As Deputy Director for Marketing and Communications, Adams is responsible for the strategic marketing of Lowell Observatory, including its ongoing astronomical research and its many opportunities for education and visitation by the general public. She enthusiastically recounts the myriad benefits of her doctoral work in preparing her for her current role:
My academic program at UA was highly interdisciplinary, combining fields of MENA area studies, Arabic literature, cultural anthropology and astronomy. My advisors and mentors in both the School of Middle Eastern and North African Studies and the School of Anthropology supported my unique program of study and dissertation topic in cultural astronomy. Travel grants from these departments and the Center for Middle Eastern Studies allowed me to interface with diverse scholars at academic conferences around the world. I also earned a NASA Space Grant Graduate Fellowship, through which I was able to disseminate my cultural astronomy research to the general public (including a website I built at onesky.arizona.edu). Disseminating astronomical research to the public is also now one of my objectives at Lowell Observatory. This interdisciplinarity culminated in designing my dissertation defense as a public planetarium program at UA's Flandrau Planetarium and Science Center, the first time a defense had been held under the dome at Flandrau.
Interdisciplinary success was vital when Adams was contacted via LinkedIn by a recruiter who had been tasked with finding a candidate who had both experience in strategic marketing and a background in astronomy. Lowell Observatory wanted to fill the role with a marketer who could speak the language of astronomy, and Adams was one of few candidates who possessed strong skills in both areas.
“I view marketing as applied anthropology, as both endeavors must begin with the ability to see the world through the eyes of other people,” she explains. “There is great emphasis on the customer experience in many companies today, and skills like participant-observation and ethnography make anthropologists well-suited to filling these kinds of roles in customer-centric organizations.

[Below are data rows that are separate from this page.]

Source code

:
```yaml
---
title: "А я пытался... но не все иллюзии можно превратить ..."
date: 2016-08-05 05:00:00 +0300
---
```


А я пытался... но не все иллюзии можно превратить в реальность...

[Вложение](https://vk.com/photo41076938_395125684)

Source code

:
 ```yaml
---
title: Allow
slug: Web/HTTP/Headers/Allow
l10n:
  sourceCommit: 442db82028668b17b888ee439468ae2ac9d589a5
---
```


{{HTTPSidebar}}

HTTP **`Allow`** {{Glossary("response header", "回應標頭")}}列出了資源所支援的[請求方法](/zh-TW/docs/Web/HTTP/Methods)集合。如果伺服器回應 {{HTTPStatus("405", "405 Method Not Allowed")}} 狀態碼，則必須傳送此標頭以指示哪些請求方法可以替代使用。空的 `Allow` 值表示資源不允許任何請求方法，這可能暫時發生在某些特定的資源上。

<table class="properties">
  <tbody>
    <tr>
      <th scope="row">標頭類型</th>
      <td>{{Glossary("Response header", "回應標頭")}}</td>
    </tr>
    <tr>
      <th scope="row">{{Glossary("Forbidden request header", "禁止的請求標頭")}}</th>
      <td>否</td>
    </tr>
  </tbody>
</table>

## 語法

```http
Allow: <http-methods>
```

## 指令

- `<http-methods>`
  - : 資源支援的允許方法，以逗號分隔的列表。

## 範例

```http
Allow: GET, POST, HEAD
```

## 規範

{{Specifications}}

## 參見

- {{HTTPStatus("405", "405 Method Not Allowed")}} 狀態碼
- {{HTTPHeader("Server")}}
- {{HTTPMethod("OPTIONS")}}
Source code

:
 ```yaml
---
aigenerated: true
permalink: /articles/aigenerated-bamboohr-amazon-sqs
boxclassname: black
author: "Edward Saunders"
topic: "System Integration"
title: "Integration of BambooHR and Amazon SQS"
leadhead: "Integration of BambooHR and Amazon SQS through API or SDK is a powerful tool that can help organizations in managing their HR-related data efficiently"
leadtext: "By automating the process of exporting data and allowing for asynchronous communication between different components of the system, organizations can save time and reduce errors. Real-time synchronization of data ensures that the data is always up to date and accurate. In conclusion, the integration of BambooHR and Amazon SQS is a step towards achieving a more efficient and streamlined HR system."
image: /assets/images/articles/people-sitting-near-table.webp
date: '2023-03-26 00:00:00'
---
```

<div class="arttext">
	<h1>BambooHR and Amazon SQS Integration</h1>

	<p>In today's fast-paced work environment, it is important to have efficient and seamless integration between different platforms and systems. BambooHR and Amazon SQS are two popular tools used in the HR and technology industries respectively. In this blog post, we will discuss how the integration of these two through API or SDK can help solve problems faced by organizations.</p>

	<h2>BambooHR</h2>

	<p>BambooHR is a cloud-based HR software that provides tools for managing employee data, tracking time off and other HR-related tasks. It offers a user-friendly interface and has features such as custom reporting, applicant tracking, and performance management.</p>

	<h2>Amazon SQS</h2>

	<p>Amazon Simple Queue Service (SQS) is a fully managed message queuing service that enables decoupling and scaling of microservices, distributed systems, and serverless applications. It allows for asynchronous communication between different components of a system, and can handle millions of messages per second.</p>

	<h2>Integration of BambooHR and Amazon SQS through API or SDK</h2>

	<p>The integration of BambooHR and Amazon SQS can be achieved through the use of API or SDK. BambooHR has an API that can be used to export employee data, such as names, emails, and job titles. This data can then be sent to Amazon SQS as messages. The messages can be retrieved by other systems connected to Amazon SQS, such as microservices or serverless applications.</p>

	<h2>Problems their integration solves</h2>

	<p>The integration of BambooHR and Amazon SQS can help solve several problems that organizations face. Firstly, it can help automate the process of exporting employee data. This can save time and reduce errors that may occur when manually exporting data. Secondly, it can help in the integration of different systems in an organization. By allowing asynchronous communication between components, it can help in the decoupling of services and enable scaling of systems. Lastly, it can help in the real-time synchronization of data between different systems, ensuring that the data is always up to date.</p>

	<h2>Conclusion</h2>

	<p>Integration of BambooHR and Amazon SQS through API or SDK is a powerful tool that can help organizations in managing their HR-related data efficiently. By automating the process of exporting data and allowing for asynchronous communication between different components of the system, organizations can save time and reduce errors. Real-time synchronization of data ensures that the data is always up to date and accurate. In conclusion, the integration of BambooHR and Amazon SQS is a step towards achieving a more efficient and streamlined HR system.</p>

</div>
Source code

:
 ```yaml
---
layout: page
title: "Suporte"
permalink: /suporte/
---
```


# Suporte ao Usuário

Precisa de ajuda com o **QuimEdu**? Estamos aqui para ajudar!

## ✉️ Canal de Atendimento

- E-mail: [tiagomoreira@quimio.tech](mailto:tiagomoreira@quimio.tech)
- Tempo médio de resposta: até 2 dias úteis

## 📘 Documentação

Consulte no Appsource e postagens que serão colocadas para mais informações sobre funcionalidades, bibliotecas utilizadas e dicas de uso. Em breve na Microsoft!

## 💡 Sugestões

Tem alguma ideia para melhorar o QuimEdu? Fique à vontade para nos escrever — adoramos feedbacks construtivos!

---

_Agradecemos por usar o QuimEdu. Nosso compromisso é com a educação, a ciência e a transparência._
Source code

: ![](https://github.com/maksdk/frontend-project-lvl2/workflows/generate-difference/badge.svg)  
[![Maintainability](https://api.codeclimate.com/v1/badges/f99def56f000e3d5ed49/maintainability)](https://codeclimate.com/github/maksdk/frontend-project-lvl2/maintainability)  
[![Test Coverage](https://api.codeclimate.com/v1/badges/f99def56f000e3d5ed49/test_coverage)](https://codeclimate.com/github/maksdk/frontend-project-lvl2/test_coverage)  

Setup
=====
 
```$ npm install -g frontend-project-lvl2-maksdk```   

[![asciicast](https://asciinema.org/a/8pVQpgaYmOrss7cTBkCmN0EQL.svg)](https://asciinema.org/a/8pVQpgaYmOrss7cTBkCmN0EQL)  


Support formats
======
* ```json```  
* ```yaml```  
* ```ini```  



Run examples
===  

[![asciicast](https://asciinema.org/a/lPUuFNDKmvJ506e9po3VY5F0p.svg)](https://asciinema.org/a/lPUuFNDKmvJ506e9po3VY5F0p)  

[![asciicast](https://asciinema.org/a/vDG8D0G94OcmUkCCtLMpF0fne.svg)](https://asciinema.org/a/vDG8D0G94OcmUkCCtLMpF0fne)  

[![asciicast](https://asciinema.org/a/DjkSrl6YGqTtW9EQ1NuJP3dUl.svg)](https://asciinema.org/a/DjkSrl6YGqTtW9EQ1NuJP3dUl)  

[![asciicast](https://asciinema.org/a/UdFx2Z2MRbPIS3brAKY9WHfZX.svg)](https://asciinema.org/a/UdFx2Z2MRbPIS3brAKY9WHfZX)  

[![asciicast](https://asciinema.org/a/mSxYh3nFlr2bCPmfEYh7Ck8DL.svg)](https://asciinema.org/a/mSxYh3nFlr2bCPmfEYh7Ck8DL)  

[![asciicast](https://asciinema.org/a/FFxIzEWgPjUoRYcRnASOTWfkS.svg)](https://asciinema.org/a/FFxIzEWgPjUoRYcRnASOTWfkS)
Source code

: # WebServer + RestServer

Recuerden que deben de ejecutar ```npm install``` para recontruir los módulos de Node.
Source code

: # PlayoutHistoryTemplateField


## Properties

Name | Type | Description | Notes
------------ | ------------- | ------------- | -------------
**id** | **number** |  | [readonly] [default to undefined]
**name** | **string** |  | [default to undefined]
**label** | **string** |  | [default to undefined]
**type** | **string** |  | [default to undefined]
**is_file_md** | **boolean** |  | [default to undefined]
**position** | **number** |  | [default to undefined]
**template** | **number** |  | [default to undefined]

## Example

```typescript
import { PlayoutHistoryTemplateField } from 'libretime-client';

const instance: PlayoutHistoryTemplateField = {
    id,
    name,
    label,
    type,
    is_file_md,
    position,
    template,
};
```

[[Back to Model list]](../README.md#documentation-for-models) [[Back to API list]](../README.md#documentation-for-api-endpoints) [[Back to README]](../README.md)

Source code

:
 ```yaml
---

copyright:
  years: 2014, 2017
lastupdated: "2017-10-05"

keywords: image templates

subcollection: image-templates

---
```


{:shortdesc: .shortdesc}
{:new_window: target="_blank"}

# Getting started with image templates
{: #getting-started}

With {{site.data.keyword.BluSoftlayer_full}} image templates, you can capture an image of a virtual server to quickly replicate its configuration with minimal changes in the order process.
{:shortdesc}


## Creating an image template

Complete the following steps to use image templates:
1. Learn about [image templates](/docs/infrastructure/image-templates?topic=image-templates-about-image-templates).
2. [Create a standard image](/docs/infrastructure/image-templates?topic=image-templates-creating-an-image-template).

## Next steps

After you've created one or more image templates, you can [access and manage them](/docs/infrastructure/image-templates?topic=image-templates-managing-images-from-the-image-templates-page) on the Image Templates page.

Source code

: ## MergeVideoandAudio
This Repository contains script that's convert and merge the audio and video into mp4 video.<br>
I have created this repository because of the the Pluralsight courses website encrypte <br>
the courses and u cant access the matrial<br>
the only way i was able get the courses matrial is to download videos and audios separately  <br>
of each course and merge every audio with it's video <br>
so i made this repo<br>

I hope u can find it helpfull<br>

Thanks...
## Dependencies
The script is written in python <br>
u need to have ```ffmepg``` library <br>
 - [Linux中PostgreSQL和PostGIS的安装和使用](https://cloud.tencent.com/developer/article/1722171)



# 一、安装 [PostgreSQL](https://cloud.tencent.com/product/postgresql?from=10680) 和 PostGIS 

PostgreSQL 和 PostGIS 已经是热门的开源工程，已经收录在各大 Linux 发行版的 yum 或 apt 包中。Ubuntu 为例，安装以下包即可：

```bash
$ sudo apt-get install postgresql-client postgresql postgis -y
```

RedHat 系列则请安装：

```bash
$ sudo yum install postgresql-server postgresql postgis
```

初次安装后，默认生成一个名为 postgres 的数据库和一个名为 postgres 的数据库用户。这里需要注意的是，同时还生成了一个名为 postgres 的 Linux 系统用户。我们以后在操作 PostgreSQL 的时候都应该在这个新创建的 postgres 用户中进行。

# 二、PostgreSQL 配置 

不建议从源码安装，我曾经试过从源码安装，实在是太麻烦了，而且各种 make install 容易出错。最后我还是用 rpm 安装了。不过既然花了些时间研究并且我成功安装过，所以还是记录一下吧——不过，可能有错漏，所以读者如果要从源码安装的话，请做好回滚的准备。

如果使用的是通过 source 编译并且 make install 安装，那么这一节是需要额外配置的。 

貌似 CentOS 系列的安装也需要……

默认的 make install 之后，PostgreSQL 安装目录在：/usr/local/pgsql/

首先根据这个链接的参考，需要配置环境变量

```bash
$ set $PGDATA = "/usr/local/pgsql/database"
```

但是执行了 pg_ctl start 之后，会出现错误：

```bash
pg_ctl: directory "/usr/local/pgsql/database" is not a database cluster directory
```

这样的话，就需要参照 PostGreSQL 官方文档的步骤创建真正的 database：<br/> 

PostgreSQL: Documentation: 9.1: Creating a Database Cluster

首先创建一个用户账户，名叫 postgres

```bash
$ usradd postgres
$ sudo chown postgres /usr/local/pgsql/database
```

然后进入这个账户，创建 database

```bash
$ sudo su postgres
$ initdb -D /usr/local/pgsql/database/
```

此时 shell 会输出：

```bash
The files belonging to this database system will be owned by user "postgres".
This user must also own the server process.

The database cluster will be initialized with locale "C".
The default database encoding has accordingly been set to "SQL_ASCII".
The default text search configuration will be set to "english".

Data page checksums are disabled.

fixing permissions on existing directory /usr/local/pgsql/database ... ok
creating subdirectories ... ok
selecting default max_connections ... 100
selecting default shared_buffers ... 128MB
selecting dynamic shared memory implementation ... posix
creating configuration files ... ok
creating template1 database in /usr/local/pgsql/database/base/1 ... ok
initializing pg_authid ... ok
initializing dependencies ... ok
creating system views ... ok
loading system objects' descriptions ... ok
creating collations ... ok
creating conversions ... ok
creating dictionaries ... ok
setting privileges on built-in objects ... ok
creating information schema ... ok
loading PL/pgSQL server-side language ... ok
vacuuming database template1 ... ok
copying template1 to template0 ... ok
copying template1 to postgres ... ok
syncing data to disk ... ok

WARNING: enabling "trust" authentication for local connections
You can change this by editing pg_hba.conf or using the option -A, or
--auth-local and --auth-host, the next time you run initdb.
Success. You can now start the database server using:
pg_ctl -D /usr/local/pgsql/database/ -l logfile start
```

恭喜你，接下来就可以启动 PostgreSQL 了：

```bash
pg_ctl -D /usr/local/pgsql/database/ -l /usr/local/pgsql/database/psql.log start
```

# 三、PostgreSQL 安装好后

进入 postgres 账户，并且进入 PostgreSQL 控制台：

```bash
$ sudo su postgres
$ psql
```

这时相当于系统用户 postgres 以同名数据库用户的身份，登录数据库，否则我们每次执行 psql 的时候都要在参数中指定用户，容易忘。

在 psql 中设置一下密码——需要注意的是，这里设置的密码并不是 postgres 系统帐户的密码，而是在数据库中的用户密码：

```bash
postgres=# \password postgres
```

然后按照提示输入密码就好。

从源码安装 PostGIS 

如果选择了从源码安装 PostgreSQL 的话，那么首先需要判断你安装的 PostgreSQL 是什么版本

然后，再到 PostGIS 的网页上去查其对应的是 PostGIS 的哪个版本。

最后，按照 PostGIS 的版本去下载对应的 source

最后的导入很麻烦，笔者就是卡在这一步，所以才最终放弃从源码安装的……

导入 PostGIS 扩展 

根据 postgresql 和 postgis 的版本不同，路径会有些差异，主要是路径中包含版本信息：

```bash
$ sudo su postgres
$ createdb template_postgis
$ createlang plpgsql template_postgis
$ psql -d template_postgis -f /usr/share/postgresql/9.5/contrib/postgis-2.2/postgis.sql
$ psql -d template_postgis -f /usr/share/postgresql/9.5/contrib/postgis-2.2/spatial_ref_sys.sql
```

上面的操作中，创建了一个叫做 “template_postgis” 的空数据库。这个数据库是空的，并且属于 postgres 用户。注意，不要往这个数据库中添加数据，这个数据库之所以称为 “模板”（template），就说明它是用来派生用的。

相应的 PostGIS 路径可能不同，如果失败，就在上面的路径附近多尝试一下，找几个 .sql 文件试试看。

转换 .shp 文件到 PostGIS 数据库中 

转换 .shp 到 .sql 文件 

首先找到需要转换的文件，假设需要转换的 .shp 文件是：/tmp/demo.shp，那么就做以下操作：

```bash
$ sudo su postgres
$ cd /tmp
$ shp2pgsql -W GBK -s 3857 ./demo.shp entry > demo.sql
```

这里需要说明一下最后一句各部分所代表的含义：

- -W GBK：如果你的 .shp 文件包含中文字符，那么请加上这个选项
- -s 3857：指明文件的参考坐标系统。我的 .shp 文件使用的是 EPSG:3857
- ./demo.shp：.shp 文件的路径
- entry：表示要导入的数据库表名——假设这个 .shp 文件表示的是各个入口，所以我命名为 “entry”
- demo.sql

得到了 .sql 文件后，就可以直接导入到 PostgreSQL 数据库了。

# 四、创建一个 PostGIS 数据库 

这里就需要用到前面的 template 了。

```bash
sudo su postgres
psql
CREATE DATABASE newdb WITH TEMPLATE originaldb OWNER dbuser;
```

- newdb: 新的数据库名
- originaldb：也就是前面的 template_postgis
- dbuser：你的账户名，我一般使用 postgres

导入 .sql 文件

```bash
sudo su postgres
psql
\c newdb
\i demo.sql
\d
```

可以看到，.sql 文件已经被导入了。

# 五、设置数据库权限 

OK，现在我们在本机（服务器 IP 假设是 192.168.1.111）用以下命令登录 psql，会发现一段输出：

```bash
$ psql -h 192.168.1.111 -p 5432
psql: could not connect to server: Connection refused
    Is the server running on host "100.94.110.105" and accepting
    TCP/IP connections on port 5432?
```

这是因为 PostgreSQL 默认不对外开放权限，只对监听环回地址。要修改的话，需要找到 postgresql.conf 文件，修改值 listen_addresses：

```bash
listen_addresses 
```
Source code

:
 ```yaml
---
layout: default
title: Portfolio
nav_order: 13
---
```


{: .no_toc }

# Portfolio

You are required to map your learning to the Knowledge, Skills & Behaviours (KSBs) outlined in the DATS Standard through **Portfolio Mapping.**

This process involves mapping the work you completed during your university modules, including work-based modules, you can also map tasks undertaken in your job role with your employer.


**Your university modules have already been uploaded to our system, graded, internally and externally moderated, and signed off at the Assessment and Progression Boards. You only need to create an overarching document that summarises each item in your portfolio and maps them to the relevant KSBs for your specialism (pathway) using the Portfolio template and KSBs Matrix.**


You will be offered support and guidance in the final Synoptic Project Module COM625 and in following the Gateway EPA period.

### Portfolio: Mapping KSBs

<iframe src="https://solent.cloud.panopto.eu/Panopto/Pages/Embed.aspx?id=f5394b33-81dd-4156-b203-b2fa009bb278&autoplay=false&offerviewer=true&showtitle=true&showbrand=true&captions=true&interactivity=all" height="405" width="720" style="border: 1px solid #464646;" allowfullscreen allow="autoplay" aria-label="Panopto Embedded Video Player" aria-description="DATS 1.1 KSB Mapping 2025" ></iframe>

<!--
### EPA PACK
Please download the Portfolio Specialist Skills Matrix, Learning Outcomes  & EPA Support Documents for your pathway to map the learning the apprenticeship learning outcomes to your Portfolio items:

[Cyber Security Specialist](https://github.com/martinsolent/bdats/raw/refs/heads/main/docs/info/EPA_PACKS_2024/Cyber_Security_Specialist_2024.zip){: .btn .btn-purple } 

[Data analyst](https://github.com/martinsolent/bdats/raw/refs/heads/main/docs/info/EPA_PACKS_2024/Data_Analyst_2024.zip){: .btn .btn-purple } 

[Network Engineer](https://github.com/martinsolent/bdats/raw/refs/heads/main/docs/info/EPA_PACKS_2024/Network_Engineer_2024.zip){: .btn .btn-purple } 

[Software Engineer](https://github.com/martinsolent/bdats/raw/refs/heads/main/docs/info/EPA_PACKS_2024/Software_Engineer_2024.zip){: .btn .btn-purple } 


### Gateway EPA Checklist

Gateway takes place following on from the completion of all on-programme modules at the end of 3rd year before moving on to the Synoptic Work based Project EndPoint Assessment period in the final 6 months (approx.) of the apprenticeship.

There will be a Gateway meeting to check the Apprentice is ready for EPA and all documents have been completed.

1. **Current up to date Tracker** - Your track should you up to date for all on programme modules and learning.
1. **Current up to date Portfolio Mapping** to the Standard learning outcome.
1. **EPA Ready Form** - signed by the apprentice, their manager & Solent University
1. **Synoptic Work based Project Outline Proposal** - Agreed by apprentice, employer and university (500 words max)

Furthermore, the ability to work effectively across departmental boundaries in a company stems from having an interdisciplinary perspective in school, allowing me to connect the dots in patterns that sometimes others cannot see.”
Adams looks forward to a long, fruitful career at Lowell Observatory. “I get to spend every day operating from my strengths in marketing, anthropology, and astronomy, and I do this at one of America's great observatories. My marketing efforts help astronomers disseminate their research and offer people of all ages ways to experience the awe and wonder of the night sky. On top of all this, I get to deploy my own cultural astronomy research to enrich the public programs at Lowell Observatory and beyond. It's a perfect fit.”
Adams’ continuing work bridges cultures and communities, bringing us all a little closer to the stars -- and to each other.
Photo: Adams alongside the 122-year-old 24" Alvin Clark telescope at Lowell Observatory.